In Won in Translation Roger Chartier, one of the world's leading
historians of books, publishing, and reading, considers the mobility of
the early modern text and the plurality of circulating versions of the
same work. The agent for both is translation, for through their lexical,
aesthetic, and cultural decisions, translators always assign new meaning
or new status to what they translate.
Won in Translation proceeds by way of four case studies, three
dedicated to works originally in Spanish, the fourth to a Portuguese
dramatic adaptation of Don Quixote. Bartolomé de Las Casas' Brevísima
relación de la destrucción de las Indias, first printed in 1552, was a
powerful instrument for the construction of what was later called the
"black legend" of Spanish monarchy. Baltasar Gracián's Oráculo Manual,
published in 1647, became the most famous courtier's manual in Europe.

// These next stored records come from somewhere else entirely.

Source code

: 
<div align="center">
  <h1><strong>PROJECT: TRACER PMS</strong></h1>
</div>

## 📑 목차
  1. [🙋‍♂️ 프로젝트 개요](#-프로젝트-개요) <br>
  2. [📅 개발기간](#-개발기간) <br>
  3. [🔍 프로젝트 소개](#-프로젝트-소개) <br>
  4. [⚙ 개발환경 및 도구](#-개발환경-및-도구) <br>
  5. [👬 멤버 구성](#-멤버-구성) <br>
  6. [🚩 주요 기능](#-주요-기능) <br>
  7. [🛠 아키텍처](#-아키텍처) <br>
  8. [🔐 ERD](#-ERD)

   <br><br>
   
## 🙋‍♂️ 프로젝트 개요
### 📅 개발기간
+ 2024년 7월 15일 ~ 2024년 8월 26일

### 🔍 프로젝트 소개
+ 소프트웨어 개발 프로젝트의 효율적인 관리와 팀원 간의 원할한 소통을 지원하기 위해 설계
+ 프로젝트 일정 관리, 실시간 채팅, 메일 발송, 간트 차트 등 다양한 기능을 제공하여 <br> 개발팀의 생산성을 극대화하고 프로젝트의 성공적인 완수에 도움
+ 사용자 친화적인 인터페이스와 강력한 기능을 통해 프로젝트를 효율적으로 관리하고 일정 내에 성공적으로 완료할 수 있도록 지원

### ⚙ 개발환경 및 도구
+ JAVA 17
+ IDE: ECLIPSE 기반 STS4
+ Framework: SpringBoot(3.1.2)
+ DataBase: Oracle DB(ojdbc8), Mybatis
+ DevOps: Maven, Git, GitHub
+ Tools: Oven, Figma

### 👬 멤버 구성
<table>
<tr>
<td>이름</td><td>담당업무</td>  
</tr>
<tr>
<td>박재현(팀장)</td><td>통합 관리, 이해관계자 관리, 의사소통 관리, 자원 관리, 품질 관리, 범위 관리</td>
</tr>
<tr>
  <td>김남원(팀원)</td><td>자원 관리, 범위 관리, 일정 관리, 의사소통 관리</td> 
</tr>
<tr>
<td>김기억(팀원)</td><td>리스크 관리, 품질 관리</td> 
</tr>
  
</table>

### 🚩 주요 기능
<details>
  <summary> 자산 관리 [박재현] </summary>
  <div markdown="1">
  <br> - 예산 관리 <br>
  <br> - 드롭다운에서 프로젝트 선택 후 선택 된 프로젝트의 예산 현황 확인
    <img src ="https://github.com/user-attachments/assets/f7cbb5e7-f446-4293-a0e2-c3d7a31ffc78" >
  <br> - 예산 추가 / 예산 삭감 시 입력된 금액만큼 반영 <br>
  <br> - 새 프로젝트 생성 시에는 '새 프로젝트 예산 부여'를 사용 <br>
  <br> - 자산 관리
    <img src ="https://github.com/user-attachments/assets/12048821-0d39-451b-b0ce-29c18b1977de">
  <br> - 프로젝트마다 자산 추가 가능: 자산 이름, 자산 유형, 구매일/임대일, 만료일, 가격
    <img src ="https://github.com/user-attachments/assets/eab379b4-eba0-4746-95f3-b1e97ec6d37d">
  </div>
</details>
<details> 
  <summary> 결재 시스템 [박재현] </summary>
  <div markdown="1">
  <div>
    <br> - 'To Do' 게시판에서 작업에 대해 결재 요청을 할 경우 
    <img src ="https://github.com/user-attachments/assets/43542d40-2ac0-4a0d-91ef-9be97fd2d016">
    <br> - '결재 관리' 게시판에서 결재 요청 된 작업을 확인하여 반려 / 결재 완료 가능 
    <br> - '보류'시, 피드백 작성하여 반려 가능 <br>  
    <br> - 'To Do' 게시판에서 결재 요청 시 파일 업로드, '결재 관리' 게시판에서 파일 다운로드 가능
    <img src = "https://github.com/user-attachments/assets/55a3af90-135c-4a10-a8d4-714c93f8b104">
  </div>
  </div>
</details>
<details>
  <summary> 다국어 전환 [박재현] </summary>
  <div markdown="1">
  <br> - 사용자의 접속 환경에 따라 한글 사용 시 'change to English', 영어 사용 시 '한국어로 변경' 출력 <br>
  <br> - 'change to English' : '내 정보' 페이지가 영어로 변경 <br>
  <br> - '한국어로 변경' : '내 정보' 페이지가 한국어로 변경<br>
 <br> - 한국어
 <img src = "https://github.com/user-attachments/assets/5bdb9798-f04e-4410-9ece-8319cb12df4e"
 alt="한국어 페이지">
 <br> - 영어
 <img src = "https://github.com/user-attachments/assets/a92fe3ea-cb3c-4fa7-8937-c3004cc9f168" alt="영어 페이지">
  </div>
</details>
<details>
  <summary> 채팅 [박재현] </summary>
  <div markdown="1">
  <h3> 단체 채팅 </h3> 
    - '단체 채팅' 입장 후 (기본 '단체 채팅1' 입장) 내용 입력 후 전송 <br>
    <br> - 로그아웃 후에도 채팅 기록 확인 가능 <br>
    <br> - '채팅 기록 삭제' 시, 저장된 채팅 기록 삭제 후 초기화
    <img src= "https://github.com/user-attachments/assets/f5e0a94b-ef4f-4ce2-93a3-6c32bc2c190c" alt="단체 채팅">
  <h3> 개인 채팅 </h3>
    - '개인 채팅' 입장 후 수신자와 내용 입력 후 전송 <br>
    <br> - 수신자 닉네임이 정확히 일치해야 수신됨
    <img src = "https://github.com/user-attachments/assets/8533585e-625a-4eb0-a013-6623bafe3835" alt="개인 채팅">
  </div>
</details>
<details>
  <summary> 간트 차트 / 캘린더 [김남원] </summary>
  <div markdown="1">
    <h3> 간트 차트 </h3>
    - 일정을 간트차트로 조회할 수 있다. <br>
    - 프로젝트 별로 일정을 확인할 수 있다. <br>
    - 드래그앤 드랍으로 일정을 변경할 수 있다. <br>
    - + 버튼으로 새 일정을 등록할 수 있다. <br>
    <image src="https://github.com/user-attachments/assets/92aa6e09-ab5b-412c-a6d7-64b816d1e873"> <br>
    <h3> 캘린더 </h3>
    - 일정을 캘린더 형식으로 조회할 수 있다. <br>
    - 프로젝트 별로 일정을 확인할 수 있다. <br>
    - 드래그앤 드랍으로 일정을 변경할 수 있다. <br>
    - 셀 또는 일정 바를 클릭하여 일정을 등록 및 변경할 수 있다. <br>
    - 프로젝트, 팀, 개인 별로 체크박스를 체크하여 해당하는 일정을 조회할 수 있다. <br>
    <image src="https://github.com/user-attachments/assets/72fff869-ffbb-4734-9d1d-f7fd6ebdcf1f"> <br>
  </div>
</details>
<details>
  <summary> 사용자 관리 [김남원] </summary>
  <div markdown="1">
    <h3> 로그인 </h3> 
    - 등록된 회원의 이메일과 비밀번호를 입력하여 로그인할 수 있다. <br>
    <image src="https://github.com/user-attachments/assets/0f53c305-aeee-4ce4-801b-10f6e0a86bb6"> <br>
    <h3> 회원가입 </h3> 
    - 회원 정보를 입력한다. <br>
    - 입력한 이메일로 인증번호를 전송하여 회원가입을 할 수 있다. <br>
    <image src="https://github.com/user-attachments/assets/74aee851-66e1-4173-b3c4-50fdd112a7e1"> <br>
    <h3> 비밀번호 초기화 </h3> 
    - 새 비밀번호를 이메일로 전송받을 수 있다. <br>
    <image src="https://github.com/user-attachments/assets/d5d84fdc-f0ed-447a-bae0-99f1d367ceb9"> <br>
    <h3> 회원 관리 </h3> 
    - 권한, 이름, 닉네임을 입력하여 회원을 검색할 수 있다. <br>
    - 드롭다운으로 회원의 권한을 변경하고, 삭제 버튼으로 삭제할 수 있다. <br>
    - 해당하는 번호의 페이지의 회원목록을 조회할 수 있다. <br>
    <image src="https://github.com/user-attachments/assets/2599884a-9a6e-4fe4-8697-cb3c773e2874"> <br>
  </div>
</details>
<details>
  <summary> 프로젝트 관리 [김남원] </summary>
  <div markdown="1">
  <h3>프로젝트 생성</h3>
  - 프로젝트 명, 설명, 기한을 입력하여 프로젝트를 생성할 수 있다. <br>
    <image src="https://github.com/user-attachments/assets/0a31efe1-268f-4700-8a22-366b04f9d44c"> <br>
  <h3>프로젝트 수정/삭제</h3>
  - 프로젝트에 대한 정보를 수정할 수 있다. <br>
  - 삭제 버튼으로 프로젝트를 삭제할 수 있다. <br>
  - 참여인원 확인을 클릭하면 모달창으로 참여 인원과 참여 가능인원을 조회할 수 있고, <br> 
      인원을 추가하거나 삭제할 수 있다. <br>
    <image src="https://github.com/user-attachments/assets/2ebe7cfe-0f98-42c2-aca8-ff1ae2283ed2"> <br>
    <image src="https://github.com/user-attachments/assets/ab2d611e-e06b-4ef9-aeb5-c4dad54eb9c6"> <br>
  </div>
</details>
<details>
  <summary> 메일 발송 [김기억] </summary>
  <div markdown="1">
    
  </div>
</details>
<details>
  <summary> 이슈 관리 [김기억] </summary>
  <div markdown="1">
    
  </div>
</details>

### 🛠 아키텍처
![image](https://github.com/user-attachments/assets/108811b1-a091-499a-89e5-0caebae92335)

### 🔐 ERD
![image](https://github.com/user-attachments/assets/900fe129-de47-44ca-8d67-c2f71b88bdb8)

Both traveled more widely and were translated more often than any other
books of their era. For Chartier they illustrate the great power of
translation, which allowed Las Casas' account to be placed in multiple
and successive contexts and enabled Gracián's book to take on a range of
meanings it had not originally had. Chartier's next two chapters are
devoted to plays, one by Lope de Vega, the other by Antônio José da
Silva. In the case of Lope's Fuente Ovejuna, the "translation" was one
from historical chronicle to dramatic performance. In Antônio José da
Silva's Vida do Grande D. Quixote, the textual migration is twofold,
as Cervantes' hero moves from Spanish to Portuguese and from novel to
play.
In an Epilogue, Chartier moves three centuries forward to consider the
paradox that it is the absolute immobility of the text, "reinvented"
word for word, that creates its mobility in Jorge Luis Borges' fiction
"Pierre Menard, Author of the Quixote." Works are transformed through
changes of genre or language, to be sure; but even when the texts remain
fixed, their readers give them different or inverted meaning.